Writing in Science this week, Reshef et al. present what looks like a very clever, powerful, and general method for detecting associations between variables in large (many variables) datasets. Statistician Andrew Gelman has a good write-up over at his blog, and the “Perspectives” piece in Science is also good.

Basically, the authors propose a new measure of association between two variables, ranging from 0 (no association) to 1 (perfectly associated). If the two variables are linearly related to one another, the new measure is basically equivalent to the familiar R². But the cool thing is that it works for pretty much any form of association, apparently including not just nonlinear and non-monotonic relationships between variables, but even including associations that can’t be described by a single mathematical function!

As many-variable datasets become increasingly common in ecology, it’s going to become increasingly important to have good tools for data exploration, since rarely will we have strong a priori hypotheses about which variables should be associated with which others, and in what way. This new approach looks like it could be just the ticket.

Some questions and food for thought (none of which are criticisms, and some of which aren’t original to me; see the links above):

  • How data hungry is this approach? How does it perform with relatively small numbers of observations?
  • As Andrew Gelman points out, it seems that it only provides a relative measure of association, which I don’t think can be sensibly compared across datasets.
  • This approach doesn’t free you from the problem of multiple comparisons. You’re still going to have to do Bonferroni correction or look at your false discovery rate or etc. in order to separate real associations between variables from ones that just reflect random chance.
  • Correlation is still not causality, no matter how much data you have, how clever your measure of correlation, and how well you correct for multiple comparisons.
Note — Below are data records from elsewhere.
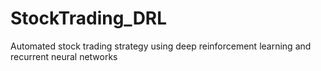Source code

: # StockTrading_DRL
Automated stock trading strategy using deep reinforcement learning and recurrent neural networks

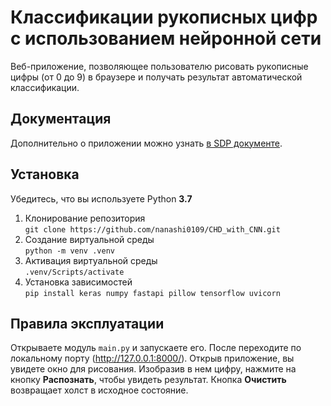 # Классификации рукописных цифр с использованием нейронной сети
Веб-приложение, позволяющее пользователю рисовать рукописные цифры (от 0 до 9) в браузере и получать результат автоматической классификации.

## Документация
Дополнительно о приложении можно узнать [в SDP документе](https://docs.google.com/document/d/1-gitEo7p5OXwwIWv8irYO3gs_NyYz3IAxwYDQ4qFvO4/edit?usp=sharing).

## Установка
Убедитесь, что вы используете Python **3.7**
1. Клонирование репозитория  
`git clone https://github.com/nanashi0109/CHD_with_CNN.git`
2. Создание виртуальной среды  
`python -m venv .venv`
3. Активация виртуальной среды   
`.venv/Scripts/activate`
4. Установка зависимостей  
`pip install keras numpy fastapi pillow tensorflow uvicorn`

## Правила эксплуатации
Открываете модуль `main.py` и запускаете его. После переходите по локальному порту (http://127.0.0.1:8000/).
Открыв приложение, вы увидете окно для рисования. Изобразив в нем цифру, нажмите на кнопку **Распознать**, чтобы увидеть результат. Кнопка **Очистить** возвращает холст в исходное состояние.

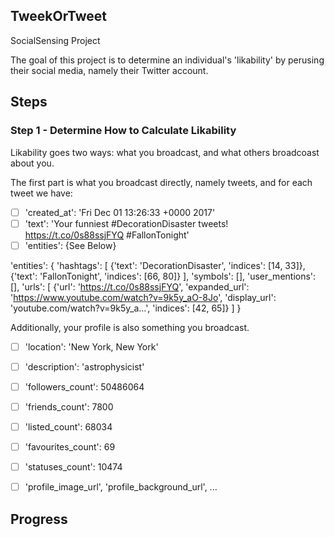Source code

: ## TweekOrTweet

SocialSensing Project

The goal of this project is to determine an individual's 'likability' by perusing their social media, namely their Twitter account.

## Steps

### Step 1 - Determine How to Calculate Likability

Likability goes two ways: what you broadcast, and what others broadcoast about you.

The first part is what you broadcast directly, namely tweets, and for each tweet we have:
- [ ] 'created_at': 'Fri Dec 01 13:26:33 +0000 2017'
- [ ] 'text': 'Your funniest #DecorationDisaster tweets! https://t.co/0s88ssjFYQ #FallonTonight'
- [ ] 'entities': {See Below}

'entities': {
    'hashtags': [
         {'text': 'DecorationDisaster', 'indices': [14, 33]}, 
         {'text': 'FallonTonight', 'indices': [66, 80]}
    ], 
    'symbols': [],
    'user_mentions': [], 
    'urls': [
         {'url': 'https://t.co/0s88ssjFYQ', 
         'expanded_url': 'https://www.youtube.com/watch?v=9k5y_aO-8Jo',
         'display_url': 'youtube.com/watch?v=9k5y_a…', 
         'indices': [42, 65]}
    ]
}

Additionally, your profile is also something you broadcast.
- [ ] 'location': 'New York, New York'
- [ ] 'description': 'astrophysicist'
- [ ] 'followers_count': 50486064
- [ ] 'friends_count': 7800
- [ ] 'listed_count': 68034
- [ ] 'favourites_count': 69
- [ ] 'statuses_count': 10474
- [ ] 'profile_image_url', 'profile_background_url', ...  


## Progress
Especially when it’s not even a measure of partial correlation. An important direction for future work will be to see if it’s possible to extend this new measure of association into something analogous to partial correlation, so that you can ask about the association between two variables independent of the other variables in the dataset. That doesn’t prove causality either, of course, but it can be a better hint than a plain ol’ measure of association. Whether or not such an extension proves possible, I think for most applications it will be important to follow up this approach with independent checks meant to reveal the causal underpinnings of putative associations.
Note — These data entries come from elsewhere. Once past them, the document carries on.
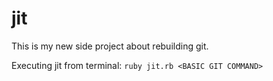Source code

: # jit

This is my new side project about rebuilding git.

Executing jit from terminal:
  `ruby jit.rb <BASIC GIT COMMAND>`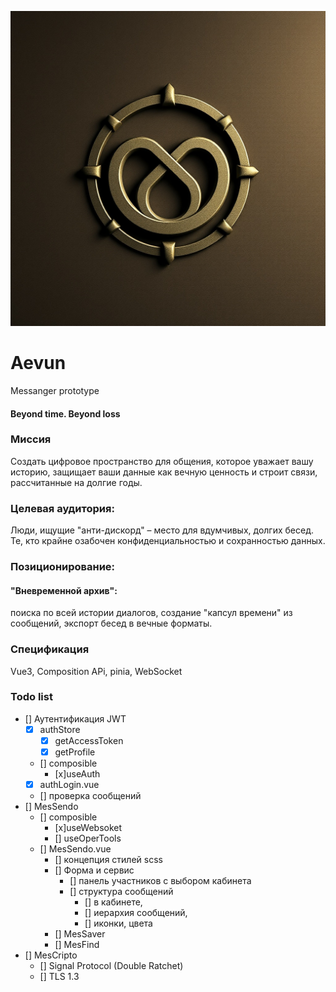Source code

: ![Эвум](public/Aevum-1.png)
# Aevun
Messanger prototype

#### Beyond time. Beyond loss

### Миссия
Создать цифровое пространство для общения, которое уважает вашу историю, защищает ваши данные как вечную ценность и строит связи, рассчитанные на долгие годы.

### Целевая аудитория:
Люди, ищущие "анти-дискорд" – место для вдумчивых, долгих бесед.
Те, кто крайне озабочен конфиденциальностью и сохранностью данных.

### Позиционирование:
#### "Вневременной архив":
поиска по всей истории диалогов, создание "капсул времени" из сообщений, экспорт бесед в вечные форматы.

### Спецификация
Vue3, Composition APi, pinia,
WebSocket

### Todo list

- [] Аутентификация JWT
    - [x] authStore
        - [x] getAccessToken
        - [x] getProfile
    - [] composible
        - [x]useAuth
    - [x] authLogin.vue
    - [] проверка сообщений
- [] MesSendo
    - [] composible
        - [x]useWebsoket
        - [] useOperTools
    - [] MesSendo.vue
        - [] концепция стилей scss
        - [] Форма и сервис
            - [] панель участников с выбором кабинета
            - [] структура сообщений
                - [] в кабинете,
                - [] иерархия сообщений,
                - [] иконки, цвета
        - [] MesSaver
        - [] MesFind
- [] MesCripto
    - [] Signal Protocol (Double Ratchet)
    - [] TLS 1.3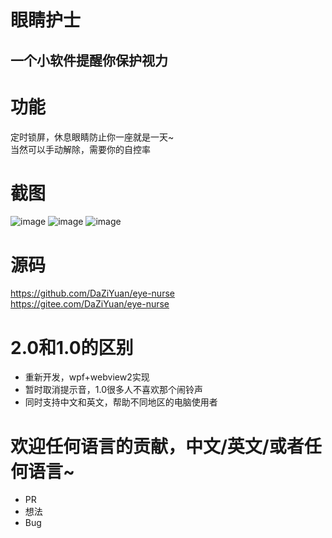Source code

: # 眼睛护士
 一个小软件提醒你保护视力
 ---

# 功能
定时锁屏，休息眼睛防止你一座就是一天~  
当然可以手动解除，需要你的自控率  

# 截图
![image](https://user-images.githubusercontent.com/80653/182538644-1e90698e-cec6-4885-80c2-ec86c6048813.png)
![image](https://user-images.githubusercontent.com/80653/182538353-292c0666-3dbd-4de7-8e78-cacde126f398.png)
![image](https://user-images.githubusercontent.com/80653/182538495-6ab4129a-5ef3-45ac-b6f0-6769a531db59.png)


# 源码
https://github.com/DaZiYuan/eye-nurse  
https://gitee.com/DaZiYuan/eye-nurse

# 2.0和1.0的区别
- 重新开发，wpf+webview2实现
- 暂时取消提示音，1.0很多人不喜欢那个闹铃声
- 同时支持中文和英文，帮助不同地区的电脑使用者

# 欢迎任何语言的贡献，中文/英文/或者任何语言~
- PR
- 想法
- Bug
I propose a race: let’s see who can be the first to write an R package implementing this new approach. Ethan, Jarrett, Scott, Carl, Ted: on your marks, get set…go!

UPDATE: Whoops, turns out there’s already an R wrapper on the authors’ site (HT Scott Chamberlin). Too bad, I was kind of looking forward to posting odds and taking bets on that race…

UPDATE #2: Hmm, looks like there’s a drawback to this approach: the extreme generality is (probably not surprisingly) purchased at the cost of power. See the comment by Simon and Tibshirani here. So if you do have some reasonable a priori idea of what sort of relationships you’re looking for, or what variables you expect to be related, this may not be the best approach for you.


  1. And here I was just dusting off my spurs and about to get ready…

    • p.s. I wholly support the idea of such a neRd race in the future, though.

      • Also, the code and such is here.

  2. Jeremy, what are your thoughts on the Bonferroni correction? I recently read Moran (2003), and found it quite thought provoking, though I’m still not entirely sure where I stand on the issue.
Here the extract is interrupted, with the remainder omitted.